Your response must be the entire set of entries, reproduced word for word.

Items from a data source
|---|

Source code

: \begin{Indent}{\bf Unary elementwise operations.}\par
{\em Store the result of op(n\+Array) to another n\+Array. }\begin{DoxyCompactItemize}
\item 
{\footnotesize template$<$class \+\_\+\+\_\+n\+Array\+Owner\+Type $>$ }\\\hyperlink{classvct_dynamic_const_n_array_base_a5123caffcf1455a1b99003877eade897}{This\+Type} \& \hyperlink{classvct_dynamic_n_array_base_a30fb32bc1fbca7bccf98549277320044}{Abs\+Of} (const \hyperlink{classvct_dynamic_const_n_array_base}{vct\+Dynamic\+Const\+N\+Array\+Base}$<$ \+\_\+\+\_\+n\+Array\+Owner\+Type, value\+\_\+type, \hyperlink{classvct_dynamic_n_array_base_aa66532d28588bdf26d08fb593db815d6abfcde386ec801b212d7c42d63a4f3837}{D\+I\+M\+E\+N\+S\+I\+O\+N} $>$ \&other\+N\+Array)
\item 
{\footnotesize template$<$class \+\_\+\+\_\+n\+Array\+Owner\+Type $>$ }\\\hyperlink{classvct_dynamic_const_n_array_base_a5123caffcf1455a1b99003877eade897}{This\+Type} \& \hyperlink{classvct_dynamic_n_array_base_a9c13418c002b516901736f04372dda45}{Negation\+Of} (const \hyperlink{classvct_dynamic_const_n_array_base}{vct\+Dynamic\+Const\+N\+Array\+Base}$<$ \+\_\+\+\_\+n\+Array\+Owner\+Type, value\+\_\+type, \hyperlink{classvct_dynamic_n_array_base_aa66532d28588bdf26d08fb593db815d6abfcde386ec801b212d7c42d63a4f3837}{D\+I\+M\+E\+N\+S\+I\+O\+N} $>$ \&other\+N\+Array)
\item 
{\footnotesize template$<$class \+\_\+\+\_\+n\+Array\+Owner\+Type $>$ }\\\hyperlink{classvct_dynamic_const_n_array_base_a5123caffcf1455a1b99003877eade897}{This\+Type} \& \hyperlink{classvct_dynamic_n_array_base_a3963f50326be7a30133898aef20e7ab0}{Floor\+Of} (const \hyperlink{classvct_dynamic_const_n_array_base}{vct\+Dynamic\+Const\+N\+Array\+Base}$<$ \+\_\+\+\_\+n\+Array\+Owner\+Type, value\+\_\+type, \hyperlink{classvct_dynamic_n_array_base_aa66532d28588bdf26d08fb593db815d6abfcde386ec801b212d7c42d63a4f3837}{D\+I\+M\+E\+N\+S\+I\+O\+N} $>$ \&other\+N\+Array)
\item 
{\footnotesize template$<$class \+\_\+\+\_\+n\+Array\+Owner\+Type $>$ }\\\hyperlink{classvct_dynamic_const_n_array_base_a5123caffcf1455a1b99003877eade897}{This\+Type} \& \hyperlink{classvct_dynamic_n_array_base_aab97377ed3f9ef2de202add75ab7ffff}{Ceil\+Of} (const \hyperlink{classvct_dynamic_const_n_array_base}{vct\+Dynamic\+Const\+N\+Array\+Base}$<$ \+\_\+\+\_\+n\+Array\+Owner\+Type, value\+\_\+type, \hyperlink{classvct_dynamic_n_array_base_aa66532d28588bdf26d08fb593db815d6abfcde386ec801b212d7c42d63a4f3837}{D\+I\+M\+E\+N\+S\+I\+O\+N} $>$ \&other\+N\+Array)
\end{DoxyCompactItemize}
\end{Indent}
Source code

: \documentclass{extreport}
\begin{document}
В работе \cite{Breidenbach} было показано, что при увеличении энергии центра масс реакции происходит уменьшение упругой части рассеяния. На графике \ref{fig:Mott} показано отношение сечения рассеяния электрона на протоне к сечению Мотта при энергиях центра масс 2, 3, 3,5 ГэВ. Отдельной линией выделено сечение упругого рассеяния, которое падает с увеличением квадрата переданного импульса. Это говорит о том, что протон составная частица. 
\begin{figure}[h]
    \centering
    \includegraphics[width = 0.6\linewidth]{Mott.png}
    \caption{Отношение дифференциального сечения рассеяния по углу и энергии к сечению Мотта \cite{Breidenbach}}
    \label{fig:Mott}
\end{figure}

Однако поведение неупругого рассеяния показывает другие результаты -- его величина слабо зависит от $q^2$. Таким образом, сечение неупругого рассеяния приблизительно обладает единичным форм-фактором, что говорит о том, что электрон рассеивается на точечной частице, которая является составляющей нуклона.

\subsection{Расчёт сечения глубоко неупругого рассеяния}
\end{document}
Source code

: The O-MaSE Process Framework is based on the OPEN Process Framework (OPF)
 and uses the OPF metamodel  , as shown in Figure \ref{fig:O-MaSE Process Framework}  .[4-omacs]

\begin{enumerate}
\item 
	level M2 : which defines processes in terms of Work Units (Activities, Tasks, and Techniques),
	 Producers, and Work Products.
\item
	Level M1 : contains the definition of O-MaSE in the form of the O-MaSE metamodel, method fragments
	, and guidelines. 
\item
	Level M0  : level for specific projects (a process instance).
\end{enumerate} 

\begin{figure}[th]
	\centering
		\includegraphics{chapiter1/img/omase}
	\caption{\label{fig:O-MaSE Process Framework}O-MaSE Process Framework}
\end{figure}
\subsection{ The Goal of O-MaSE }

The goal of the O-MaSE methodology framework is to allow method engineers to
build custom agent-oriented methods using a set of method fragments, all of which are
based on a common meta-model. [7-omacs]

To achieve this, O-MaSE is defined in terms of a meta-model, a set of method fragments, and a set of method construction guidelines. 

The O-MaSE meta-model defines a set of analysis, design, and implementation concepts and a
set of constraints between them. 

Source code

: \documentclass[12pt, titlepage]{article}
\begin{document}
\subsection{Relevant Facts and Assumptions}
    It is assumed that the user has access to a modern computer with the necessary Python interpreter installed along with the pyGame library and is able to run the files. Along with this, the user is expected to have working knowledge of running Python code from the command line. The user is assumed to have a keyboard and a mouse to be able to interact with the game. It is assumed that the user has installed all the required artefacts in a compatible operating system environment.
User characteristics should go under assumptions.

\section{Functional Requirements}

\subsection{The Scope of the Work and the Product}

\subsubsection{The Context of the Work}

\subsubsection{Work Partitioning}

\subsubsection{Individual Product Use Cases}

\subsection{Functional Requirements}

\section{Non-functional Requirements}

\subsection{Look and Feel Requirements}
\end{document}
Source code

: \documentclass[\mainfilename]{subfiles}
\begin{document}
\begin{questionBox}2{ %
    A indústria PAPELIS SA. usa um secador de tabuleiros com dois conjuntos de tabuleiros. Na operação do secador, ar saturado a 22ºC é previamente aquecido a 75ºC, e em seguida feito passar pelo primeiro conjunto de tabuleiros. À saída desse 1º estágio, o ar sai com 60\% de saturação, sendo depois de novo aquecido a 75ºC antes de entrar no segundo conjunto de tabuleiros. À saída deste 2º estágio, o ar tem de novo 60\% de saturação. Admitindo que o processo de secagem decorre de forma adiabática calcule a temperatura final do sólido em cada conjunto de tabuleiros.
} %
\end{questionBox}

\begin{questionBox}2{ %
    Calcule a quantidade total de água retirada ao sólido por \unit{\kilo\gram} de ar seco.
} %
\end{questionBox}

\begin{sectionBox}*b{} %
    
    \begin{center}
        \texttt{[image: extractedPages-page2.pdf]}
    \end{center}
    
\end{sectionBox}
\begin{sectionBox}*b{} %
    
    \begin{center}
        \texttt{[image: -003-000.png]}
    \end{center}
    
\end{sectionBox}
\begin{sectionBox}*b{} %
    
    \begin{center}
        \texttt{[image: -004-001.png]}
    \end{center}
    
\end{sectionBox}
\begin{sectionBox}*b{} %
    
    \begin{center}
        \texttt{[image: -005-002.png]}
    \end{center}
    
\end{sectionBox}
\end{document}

|---|

ANSWER BELOW:
Source code

: \begin{Indent}{\bf Unary elementwise operations.}\par
{\em Store the result of op(n\+Array) to another n\+Array. }\begin{DoxyCompactItemize}
\item 
{\footnotesize template$<$class \+\_\+\+\_\+n\+Array\+Owner\+Type $>$ }\\\hyperlink{classvct_dynamic_const_n_array_base_a5123caffcf1455a1b99003877eade897}{This\+Type} \& \hyperlink{classvct_dynamic_n_array_base_a30fb32bc1fbca7bccf98549277320044}{Abs\+Of} (const \hyperlink{classvct_dynamic_const_n_array_base}{vct\+Dynamic\+Const\+N\+Array\+Base}$<$ \+\_\+\+\_\+n\+Array\+Owner\+Type, value\+\_\+type, \hyperlink{classvct_dynamic_n_array_base_aa66532d28588bdf26d08fb593db815d6abfcde386ec801b212d7c42d63a4f3837}{D\+I\+M\+E\+N\+S\+I\+O\+N} $>$ \&other\+N\+Array)
\item 
{\footnotesize template$<$class \+\_\+\+\_\+n\+Array\+Owner\+Type $>$ }\\\hyperlink{classvct_dynamic_const_n_array_base_a5123caffcf1455a1b99003877eade897}{This\+Type} \& \hyperlink{classvct_dynamic_n_array_base_a9c13418c002b516901736f04372dda45}{Negation\+Of} (const \hyperlink{classvct_dynamic_const_n_array_base}{vct\+Dynamic\+Const\+N\+Array\+Base}$<$ \+\_\+\+\_\+n\+Array\+Owner\+Type, value\+\_\+type, \hyperlink{classvct_dynamic_n_array_base_aa66532d28588bdf26d08fb593db815d6abfcde386ec801b212d7c42d63a4f3837}{D\+I\+M\+E\+N\+S\+I\+O\+N} $>$ \&other\+N\+Array)
\item 
{\footnotesize template$<$class \+\_\+\+\_\+n\+Array\+Owner\+Type $>$ }\\\hyperlink{classvct_dynamic_const_n_array_base_a5123caffcf1455a1b99003877eade897}{This\+Type} \& \hyperlink{classvct_dynamic_n_array_base_a3963f50326be7a30133898aef20e7ab0}{Floor\+Of} (const \hyperlink{classvct_dynamic_const_n_array_base}{vct\+Dynamic\+Const\+N\+Array\+Base}$<$ \+\_\+\+\_\+n\+Array\+Owner\+Type, value\+\_\+type, \hyperlink{classvct_dynamic_n_array_base_aa66532d28588bdf26d08fb593db815d6abfcde386ec801b212d7c42d63a4f3837}{D\+I\+M\+E\+N\+S\+I\+O\+N} $>$ \&other\+N\+Array)
\item 
{\footnotesize template$<$class \+\_\+\+\_\+n\+Array\+Owner\+Type $>$ }\\\hyperlink{classvct_dynamic_const_n_array_base_a5123caffcf1455a1b99003877eade897}{This\+Type} \& \hyperlink{classvct_dynamic_n_array_base_aab97377ed3f9ef2de202add75ab7ffff}{Ceil\+Of} (const \hyperlink{classvct_dynamic_const_n_array_base}{vct\+Dynamic\+Const\+N\+Array\+Base}$<$ \+\_\+\+\_\+n\+Array\+Owner\+Type, value\+\_\+type, \hyperlink{classvct_dynamic_n_array_base_aa66532d28588bdf26d08fb593db815d6abfcde386ec801b212d7c42d63a4f3837}{D\+I\+M\+E\+N\+S\+I\+O\+N} $>$ \&other\+N\+Array)
\end{DoxyCompactItemize}
\end{Indent}
Source code

: \documentclass{extreport}
\begin{document}
В работе \cite{Breidenbach} было показано, что при увеличении энергии центра масс реакции происходит уменьшение упругой части рассеяния. На графике \ref{fig:Mott} показано отношение сечения рассеяния электрона на протоне к сечению Мотта при энергиях центра масс 2, 3, 3,5 ГэВ. Отдельной линией выделено сечение упругого рассеяния, которое падает с увеличением квадрата переданного импульса. Это говорит о том, что протон составная частица. 
\begin{figure}[h]
    \centering
    \includegraphics[width = 0.6\linewidth]{Mott.png}
    \caption{Отношение дифференциального сечения рассеяния по углу и энергии к сечению Мотта \cite{Breidenbach}}
    \label{fig:Mott}
\end{figure}

Однако поведение неупругого рассеяния показывает другие результаты -- его величина слабо зависит от $q^2$. Таким образом, сечение неупругого рассеяния приблизительно обладает единичным форм-фактором, что говорит о том, что электрон рассеивается на точечной частице, которая является составляющей нуклона.

\subsection{Расчёт сечения глубоко неупругого рассеяния}
\end{document}
Source code

: The O-MaSE Process Framework is based on the OPEN Process Framework (OPF)
 and uses the OPF metamodel  , as shown in Figure \ref{fig:O-MaSE Process Framework}  .[4-omacs]

\begin{enumerate}
\item 
	level M2 : which defines processes in terms of Work Units (Activities, Tasks, and Techniques),
	 Producers, and Work Products.
\item
	Level M1 : contains the definition of O-MaSE in the form of the O-MaSE metamodel, method fragments
	, and guidelines. 
\item
	Level M0  : level for specific projects (a process instance).
\end{enumerate} 

\begin{figure}[th]
	\centering
		\includegraphics{chapiter1/img/omase}
	\caption{\label{fig:O-MaSE Process Framework}O-MaSE Process Framework}
\end{figure}
\subsection{ The Goal of O-MaSE }

The goal of the O-MaSE methodology framework is to allow method engineers to
build custom agent-oriented methods using a set of method fragments, all of which are
based on a common meta-model. [7-omacs]

To achieve this, O-MaSE is defined in terms of a meta-model, a set of method fragments, and a set of method construction guidelines. 

The O-MaSE meta-model defines a set of analysis, design, and implementation concepts and a
set of constraints between them. 

Source code

: \documentclass[12pt, titlepage]{article}
\begin{document}
\subsection{Relevant Facts and Assumptions}
    It is assumed that the user has access to a modern computer with the necessary Python interpreter installed along with the pyGame library and is able to run the files. Along with this, the user is expected to have working knowledge of running Python code from the command line. The user is assumed to have a keyboard and a mouse to be able to interact with the game. It is assumed that the user has installed all the required artefacts in a compatible operating system environment.
User characteristics should go under assumptions.

\section{Functional Requirements}

\subsection{The Scope of the Work and the Product}

\subsubsection{The Context of the Work}

\subsubsection{Work Partitioning}

\subsubsection{Individual Product Use Cases}

\subsection{Functional Requirements}

\section{Non-functional Requirements}

\subsection{Look and Feel Requirements}
\end{document}
Source code

: \documentclass[\mainfilename]{subfiles}
\begin{document}
\begin{questionBox}2{ %
    A indústria PAPELIS SA. usa um secador de tabuleiros com dois conjuntos de tabuleiros. Na operação do secador, ar saturado a 22ºC é previamente aquecido a 75ºC, e em seguida feito passar pelo primeiro conjunto de tabuleiros. À saída desse 1º estágio, o ar sai com 60\% de saturação, sendo depois de novo aquecido a 75ºC antes de entrar no segundo conjunto de tabuleiros. À saída deste 2º estágio, o ar tem de novo 60\% de saturação. Admitindo que o processo de secagem decorre de forma adiabática calcule a temperatura final do sólido em cada conjunto de tabuleiros.
} %
\end{questionBox}

\begin{questionBox}2{ %
    Calcule a quantidade total de água retirada ao sólido por \unit{\kilo\gram} de ar seco.
} %
\end{questionBox}

\begin{sectionBox}*b{} %
    
    \begin{center}
        \texttt{[image: extractedPages-page2.pdf]}
    \end{center}
    
\end{sectionBox}
\begin{sectionBox}*b{} %
    
    \begin{center}
        \texttt{[image: -003-000.png]}
    \end{center}
    
\end{sectionBox}
\begin{sectionBox}*b{} %
    
    \begin{center}
        \texttt{[image: -004-001.png]}
    \end{center}
    
\end{sectionBox}
\begin{sectionBox}*b{} %
    
    \begin{center}
        \texttt{[image: -005-002.png]}
    \end{center}
    
\end{sectionBox}
\end{document}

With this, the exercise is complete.